AstraZeneca and Merck famously began their ALK and MEK collaboration in 2009 in part because their research directors bumped into one another at a security queue while traveling to a conference. Despite growth in cancer-specific partnerships since (e.g. Merck-Serono and Sanofi in 2010, Roche and BMS in 2011), has a better mechanism for identification and execution of partnership been identified?
One necessary change is a tighter coordination between R&D and BD. R&D efforts can no longer be siloed, or pursued in isolation without consistent reference to corporate strategic goals. BD efforts need to be partially focused on identifying both potential strategic partnerships and as well as agent-extending in-licensing efforts. Staying on top of the literature, BD can work to bring in complementary agents to better achieve dual inhibition of a target (e.g. to achieve something like the demonstrated benefits of trastuzumab and pertuzumab in Her2+ breast cancer) or actively seek agents targeting newly validated targets like EML4-ALK rearrangements after high-profile publications.
Given these factors, it makes perfect sense that oncology deal-making is aggressively moving earlier (pointed out by Campbell Alliance, here). But in-licensing alone cannot satisfy Pharma and Biotech’s need to mitigate risk. Companies need to get better at working together, using the Merck/AstraZeneca joint venture as a template. Sharing risk by sharing assets, development costs, trial designs, and ultimately regulatory risk will be necessary to capture full value for these complex oncology assets.
The situation gets even more complicated when biomarkers are considered. Using an established biomarker developer like Roche or Abbott will make negotiations between the existing two members of the partnership more complex, but these players may be the only ones capable of arbitraging the clinical and economic risk of companion diagnostic development. Pfizer and Abbott had their own difficulties developing their partnership over crizotinib, though the companies surmounted these difficulties with a successful joint application. Unfortunately for Abbott, they will receive only $1,500 per patient, compared with Pfizer’s $9,600 per month.

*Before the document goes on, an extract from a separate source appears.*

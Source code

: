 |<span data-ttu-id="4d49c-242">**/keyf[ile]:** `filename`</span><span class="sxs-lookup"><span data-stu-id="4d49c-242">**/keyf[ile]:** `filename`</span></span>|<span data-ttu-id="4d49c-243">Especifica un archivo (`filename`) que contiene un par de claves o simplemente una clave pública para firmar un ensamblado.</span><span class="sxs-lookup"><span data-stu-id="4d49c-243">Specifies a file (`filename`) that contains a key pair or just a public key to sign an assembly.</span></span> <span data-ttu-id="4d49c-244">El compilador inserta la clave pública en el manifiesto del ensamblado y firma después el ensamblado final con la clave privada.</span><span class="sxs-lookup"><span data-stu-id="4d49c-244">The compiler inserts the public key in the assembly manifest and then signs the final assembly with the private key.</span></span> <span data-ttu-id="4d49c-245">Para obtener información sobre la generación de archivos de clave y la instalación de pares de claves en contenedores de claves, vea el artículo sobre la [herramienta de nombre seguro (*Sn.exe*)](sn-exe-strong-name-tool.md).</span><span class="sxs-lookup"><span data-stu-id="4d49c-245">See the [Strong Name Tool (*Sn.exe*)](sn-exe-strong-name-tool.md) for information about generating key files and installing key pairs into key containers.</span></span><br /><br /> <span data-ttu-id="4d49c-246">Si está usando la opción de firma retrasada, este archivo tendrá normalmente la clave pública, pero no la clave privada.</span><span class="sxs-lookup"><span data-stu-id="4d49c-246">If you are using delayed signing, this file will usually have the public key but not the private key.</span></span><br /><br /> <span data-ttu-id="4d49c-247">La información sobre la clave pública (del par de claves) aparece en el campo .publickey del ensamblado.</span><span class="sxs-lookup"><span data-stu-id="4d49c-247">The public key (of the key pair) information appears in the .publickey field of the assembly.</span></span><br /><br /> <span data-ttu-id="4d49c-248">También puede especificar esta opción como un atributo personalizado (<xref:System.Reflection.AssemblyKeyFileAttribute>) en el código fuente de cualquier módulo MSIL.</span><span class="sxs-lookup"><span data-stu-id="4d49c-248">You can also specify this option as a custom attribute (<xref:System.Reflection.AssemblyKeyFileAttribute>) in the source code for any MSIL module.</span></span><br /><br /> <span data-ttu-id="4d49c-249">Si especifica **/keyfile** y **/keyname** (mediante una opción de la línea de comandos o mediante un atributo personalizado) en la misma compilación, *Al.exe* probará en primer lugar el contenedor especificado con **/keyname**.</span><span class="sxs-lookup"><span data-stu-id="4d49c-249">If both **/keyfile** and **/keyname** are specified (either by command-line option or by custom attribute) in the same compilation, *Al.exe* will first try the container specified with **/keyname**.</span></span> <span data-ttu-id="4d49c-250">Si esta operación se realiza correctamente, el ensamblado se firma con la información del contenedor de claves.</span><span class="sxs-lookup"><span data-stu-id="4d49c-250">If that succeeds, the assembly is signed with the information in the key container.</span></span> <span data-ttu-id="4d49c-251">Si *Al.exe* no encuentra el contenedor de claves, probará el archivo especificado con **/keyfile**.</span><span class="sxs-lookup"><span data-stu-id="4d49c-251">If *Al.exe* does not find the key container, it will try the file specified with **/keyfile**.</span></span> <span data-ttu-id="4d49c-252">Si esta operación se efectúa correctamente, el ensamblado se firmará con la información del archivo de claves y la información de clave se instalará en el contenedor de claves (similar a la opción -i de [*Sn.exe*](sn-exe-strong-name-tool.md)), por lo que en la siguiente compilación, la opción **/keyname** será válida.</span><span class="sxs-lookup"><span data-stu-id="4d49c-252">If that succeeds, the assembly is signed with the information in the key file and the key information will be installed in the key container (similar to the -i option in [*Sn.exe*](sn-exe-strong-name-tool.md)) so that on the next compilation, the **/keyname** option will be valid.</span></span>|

The market is already focusing on modular, diagnostic-aware, targeted therapies that can be slotted into multiple therapeutic lines and extended by combination or mechanism into adjacent indications. We want to see both intelligent in-licensing driven by R&D/BD alignment and data-driven opportunism as well as more structured joint ventures and collaborations focused on mitigating risk and better delivering complex, multi-company, multi-agent trials of out-of-the-box combination therapies.
These are exciting times in oncology, and it is important to create the types of agents and combinations capable of dramatically advancing standard of care.